# [SOURCE DATA]
Segment Open
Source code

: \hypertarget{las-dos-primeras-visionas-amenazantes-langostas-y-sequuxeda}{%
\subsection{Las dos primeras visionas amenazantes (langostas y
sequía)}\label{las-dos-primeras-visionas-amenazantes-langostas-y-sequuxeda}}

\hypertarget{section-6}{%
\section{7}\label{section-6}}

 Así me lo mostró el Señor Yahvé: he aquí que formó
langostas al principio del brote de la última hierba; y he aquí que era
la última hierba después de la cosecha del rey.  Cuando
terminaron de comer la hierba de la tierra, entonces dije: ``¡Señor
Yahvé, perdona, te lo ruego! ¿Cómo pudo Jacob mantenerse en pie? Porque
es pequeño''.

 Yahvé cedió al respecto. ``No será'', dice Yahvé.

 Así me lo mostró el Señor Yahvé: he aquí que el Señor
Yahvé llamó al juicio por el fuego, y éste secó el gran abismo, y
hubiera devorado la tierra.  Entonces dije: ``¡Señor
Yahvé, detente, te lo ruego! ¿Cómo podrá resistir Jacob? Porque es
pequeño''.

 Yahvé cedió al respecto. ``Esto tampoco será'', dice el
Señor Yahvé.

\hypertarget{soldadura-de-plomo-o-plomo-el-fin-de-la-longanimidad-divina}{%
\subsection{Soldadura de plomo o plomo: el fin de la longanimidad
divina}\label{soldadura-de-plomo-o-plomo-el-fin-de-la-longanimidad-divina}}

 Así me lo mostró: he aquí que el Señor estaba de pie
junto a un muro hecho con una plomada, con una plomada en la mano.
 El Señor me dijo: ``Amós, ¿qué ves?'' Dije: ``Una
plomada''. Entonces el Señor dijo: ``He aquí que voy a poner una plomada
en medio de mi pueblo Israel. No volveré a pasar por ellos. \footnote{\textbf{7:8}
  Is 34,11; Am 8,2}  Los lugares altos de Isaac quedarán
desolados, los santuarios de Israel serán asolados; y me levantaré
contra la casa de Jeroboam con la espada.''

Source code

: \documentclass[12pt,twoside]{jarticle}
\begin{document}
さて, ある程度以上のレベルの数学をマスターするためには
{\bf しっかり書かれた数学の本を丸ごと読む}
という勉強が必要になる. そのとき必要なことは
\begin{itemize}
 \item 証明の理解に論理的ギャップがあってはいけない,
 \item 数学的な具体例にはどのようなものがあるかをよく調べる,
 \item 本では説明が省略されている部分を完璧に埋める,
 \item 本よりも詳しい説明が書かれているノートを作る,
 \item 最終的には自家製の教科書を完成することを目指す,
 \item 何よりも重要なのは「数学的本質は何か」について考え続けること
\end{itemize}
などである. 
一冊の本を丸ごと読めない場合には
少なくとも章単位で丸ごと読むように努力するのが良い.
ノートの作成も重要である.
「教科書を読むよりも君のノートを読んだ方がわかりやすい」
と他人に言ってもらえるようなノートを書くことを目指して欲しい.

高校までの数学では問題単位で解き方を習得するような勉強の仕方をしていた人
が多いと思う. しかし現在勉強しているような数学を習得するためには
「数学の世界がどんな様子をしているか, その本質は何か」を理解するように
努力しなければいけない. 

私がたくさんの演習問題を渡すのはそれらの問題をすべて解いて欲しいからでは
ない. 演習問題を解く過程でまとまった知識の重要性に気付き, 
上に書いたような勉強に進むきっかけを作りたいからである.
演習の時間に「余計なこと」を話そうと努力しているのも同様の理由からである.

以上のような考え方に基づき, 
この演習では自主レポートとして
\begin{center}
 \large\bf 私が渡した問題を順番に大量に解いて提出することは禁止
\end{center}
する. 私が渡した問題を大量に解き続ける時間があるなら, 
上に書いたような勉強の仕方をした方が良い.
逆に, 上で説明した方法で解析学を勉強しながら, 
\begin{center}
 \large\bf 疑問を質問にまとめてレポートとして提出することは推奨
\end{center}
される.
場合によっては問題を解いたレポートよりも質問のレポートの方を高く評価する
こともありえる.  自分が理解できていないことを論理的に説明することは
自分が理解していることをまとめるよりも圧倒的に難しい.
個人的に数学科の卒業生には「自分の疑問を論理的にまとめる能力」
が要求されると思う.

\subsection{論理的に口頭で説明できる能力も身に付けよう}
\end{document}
Segment Closed
# [WHAT THE EXERCISE ASKS]
Only the lines from the one holding "という勉強が必要になる. そのとき必要なことは" to the end of the material are wanted, each transcribed exactly.

# [ANSWER BELOW]
という勉強が必要になる. そのとき必要なことは
\begin{itemize}
 \item 証明の理解に論理的ギャップがあってはいけない,
 \item 数学的な具体例にはどのようなものがあるかをよく調べる,
 \item 本では説明が省略されている部分を完璧に埋める,
 \item 本よりも詳しい説明が書かれているノートを作る,
 \item 最終的には自家製の教科書を完成することを目指す,
 \item 何よりも重要なのは「数学的本質は何か」について考え続けること
\end{itemize}
などである. 
一冊の本を丸ごと読めない場合には
少なくとも章単位で丸ごと読むように努力するのが良い.
ノートの作成も重要である.
「教科書を読むよりも君のノートを読んだ方がわかりやすい」
と他人に言ってもらえるようなノートを書くことを目指して欲しい.

高校までの数学では問題単位で解き方を習得するような勉強の仕方をしていた人
が多いと思う. しかし現在勉強しているような数学を習得するためには
「数学の世界がどんな様子をしているか, その本質は何か」を理解するように
努力しなければいけない. 

私がたくさんの演習問題を渡すのはそれらの問題をすべて解いて欲しいからでは
ない. 演習問題を解く過程でまとまった知識の重要性に気付き, 
上に書いたような勉強に進むきっかけを作りたいからである.
演習の時間に「余計なこと」を話そうと努力しているのも同様の理由からである.

以上のような考え方に基づき, 
この演習では自主レポートとして
\begin{center}
 \large\bf 私が渡した問題を順番に大量に解いて提出することは禁止
\end{center}
する. 私が渡した問題を大量に解き続ける時間があるなら, 
上に書いたような勉強の仕方をした方が良い.
逆に, 上で説明した方法で解析学を勉強しながら, 
\begin{center}
 \large\bf 疑問を質問にまとめてレポートとして提出することは推奨
\end{center}
される.
場合によっては問題を解いたレポートよりも質問のレポートの方を高く評価する
こともありえる.  自分が理解できていないことを論理的に説明することは
自分が理解していることをまとめるよりも圧倒的に難しい.
個人的に数学科の卒業生には「自分の疑問を論理的にまとめる能力」
が要求されると思う.

\subsection{論理的に口頭で説明できる能力も身に付けよう}
\end{document}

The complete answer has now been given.